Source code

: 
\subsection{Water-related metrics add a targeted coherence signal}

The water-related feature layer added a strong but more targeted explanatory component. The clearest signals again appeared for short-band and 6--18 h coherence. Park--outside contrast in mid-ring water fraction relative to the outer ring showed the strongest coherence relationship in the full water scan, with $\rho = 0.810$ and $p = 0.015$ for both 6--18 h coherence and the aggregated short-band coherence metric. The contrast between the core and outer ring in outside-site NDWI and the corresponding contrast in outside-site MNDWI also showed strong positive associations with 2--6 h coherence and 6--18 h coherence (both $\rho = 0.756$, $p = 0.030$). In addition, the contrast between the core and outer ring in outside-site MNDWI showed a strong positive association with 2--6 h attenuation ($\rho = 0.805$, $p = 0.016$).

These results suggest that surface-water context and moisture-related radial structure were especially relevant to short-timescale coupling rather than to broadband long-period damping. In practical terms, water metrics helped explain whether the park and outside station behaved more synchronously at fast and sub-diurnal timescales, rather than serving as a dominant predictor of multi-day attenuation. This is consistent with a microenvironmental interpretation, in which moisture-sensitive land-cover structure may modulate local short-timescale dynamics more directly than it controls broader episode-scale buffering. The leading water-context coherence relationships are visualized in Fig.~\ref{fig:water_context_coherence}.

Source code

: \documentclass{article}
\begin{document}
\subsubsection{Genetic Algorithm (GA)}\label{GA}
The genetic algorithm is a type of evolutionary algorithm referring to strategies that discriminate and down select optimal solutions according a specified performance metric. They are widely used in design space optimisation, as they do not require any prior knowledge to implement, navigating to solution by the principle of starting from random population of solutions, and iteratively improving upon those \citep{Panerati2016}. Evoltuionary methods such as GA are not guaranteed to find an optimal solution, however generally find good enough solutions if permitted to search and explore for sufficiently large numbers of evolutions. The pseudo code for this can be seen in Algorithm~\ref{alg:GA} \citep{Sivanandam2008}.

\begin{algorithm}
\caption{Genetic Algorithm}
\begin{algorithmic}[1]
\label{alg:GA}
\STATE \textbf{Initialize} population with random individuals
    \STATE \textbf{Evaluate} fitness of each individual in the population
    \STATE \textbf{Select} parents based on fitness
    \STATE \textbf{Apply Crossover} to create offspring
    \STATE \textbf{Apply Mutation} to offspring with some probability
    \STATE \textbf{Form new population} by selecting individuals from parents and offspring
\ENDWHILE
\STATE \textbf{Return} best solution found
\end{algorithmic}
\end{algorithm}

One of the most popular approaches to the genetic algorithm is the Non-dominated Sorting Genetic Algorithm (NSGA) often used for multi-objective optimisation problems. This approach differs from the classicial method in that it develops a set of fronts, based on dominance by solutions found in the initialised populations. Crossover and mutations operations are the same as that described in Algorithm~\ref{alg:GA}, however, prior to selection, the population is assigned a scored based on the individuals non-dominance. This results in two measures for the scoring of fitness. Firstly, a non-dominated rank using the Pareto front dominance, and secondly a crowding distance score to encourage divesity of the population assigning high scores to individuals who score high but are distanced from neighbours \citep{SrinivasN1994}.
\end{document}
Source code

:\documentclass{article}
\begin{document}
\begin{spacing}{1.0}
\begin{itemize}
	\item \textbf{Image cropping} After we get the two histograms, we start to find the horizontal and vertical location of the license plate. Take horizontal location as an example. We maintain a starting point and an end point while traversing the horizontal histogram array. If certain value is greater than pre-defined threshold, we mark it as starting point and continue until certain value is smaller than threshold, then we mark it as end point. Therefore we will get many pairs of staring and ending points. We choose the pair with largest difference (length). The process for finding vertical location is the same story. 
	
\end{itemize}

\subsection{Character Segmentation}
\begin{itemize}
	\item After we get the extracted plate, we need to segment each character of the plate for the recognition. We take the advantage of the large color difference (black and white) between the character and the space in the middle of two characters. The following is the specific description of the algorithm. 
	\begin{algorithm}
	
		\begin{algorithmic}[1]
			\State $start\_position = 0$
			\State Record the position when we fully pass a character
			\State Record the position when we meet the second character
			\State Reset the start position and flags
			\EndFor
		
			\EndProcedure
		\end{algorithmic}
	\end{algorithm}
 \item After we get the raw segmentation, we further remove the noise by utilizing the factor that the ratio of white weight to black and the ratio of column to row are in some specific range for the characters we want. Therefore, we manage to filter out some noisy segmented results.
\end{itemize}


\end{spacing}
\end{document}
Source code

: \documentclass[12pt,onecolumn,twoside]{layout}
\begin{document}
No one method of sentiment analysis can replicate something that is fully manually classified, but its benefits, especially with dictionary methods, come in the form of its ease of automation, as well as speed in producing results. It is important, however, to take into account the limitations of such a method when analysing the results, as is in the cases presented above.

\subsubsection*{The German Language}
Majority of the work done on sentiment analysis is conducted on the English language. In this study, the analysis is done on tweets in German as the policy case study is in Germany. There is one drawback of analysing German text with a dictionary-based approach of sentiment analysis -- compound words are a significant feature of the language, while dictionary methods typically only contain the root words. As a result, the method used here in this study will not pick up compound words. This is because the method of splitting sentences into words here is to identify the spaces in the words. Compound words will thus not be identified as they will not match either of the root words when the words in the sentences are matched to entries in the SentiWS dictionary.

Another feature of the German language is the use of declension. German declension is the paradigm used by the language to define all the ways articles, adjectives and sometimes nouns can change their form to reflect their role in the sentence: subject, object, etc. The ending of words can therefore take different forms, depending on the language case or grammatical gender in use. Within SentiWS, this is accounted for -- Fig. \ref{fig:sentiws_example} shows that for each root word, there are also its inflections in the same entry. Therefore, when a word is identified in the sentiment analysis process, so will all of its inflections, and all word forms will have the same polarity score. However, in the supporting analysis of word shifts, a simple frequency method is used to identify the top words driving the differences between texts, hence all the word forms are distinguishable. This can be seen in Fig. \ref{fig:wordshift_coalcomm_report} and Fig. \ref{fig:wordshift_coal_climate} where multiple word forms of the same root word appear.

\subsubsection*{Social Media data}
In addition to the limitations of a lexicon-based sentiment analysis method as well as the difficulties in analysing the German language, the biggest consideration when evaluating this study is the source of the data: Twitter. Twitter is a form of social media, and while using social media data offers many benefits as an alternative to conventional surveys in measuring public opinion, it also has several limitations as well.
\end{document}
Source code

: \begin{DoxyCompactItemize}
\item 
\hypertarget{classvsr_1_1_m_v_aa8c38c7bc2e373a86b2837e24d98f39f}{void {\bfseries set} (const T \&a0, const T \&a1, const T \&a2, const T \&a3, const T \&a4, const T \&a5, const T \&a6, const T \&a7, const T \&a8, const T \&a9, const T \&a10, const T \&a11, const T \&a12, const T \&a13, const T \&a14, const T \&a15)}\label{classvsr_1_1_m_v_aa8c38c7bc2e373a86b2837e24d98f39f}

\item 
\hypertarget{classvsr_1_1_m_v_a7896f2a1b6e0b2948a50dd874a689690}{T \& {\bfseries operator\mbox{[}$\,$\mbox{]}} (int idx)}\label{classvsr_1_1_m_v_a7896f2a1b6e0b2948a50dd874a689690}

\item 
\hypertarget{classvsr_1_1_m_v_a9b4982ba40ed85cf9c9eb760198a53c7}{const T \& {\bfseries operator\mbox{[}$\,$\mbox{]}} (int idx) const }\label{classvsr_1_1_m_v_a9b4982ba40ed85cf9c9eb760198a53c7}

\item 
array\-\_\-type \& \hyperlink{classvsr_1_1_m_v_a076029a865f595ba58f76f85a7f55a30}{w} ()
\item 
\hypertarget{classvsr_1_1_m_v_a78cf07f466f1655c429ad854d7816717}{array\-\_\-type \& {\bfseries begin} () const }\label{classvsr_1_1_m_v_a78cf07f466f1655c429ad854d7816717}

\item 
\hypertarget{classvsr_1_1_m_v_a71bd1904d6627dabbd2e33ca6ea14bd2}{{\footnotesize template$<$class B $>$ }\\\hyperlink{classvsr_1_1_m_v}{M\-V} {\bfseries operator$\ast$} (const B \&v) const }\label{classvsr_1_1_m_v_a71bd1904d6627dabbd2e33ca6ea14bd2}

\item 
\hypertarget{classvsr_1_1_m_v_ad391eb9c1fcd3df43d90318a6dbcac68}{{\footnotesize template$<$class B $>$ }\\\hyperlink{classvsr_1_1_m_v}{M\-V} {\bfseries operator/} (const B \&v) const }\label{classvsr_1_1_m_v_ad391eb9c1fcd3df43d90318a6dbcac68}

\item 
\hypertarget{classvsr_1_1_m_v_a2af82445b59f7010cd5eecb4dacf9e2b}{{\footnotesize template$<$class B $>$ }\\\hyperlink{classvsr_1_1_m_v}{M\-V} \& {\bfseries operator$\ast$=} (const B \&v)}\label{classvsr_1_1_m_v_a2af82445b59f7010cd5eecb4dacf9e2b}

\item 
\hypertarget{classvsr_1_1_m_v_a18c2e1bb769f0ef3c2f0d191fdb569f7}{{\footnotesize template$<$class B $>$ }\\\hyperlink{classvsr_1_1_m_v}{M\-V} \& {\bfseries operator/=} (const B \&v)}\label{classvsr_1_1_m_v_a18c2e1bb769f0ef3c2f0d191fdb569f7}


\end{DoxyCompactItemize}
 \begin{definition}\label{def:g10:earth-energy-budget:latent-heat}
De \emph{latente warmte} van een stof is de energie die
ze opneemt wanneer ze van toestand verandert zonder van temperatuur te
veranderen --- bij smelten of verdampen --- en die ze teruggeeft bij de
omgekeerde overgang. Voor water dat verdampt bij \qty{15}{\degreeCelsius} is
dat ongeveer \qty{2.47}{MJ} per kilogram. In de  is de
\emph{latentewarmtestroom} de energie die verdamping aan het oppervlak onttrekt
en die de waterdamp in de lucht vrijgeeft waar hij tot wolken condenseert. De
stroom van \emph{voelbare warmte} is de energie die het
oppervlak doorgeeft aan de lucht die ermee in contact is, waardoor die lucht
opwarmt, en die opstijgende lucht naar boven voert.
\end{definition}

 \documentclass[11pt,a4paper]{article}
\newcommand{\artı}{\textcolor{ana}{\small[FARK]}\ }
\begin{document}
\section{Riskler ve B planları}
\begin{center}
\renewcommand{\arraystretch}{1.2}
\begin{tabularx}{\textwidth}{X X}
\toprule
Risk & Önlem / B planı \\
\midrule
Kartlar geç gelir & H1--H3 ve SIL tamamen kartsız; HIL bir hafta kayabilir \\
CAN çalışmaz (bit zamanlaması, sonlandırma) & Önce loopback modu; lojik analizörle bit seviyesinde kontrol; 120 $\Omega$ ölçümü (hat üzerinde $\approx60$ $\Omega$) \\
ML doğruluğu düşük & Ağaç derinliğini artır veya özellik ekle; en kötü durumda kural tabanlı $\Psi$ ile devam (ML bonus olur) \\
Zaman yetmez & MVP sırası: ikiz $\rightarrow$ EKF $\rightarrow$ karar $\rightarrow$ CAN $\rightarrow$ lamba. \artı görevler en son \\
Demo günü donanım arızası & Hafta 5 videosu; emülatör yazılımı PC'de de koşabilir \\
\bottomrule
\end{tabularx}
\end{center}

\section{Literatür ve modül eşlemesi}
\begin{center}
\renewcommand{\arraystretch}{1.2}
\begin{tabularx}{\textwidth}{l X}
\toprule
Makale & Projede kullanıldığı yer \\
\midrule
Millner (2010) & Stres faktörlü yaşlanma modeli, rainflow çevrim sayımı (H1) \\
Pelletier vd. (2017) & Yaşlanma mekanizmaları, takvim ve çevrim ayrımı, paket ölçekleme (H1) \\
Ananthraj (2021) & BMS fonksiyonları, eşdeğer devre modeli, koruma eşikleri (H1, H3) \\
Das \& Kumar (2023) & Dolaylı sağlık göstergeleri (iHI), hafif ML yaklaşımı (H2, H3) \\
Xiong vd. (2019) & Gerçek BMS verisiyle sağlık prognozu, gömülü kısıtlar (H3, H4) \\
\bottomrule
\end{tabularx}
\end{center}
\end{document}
○ ○ ○ ○ ○
- What you need to do
Although the records may continue, retype only the lines from the first one through the one containing "metrics add a", exactly as they appear.

- Reply to the task
Source code

: 
\subsection{Water-related metrics add a targeted coherence signal}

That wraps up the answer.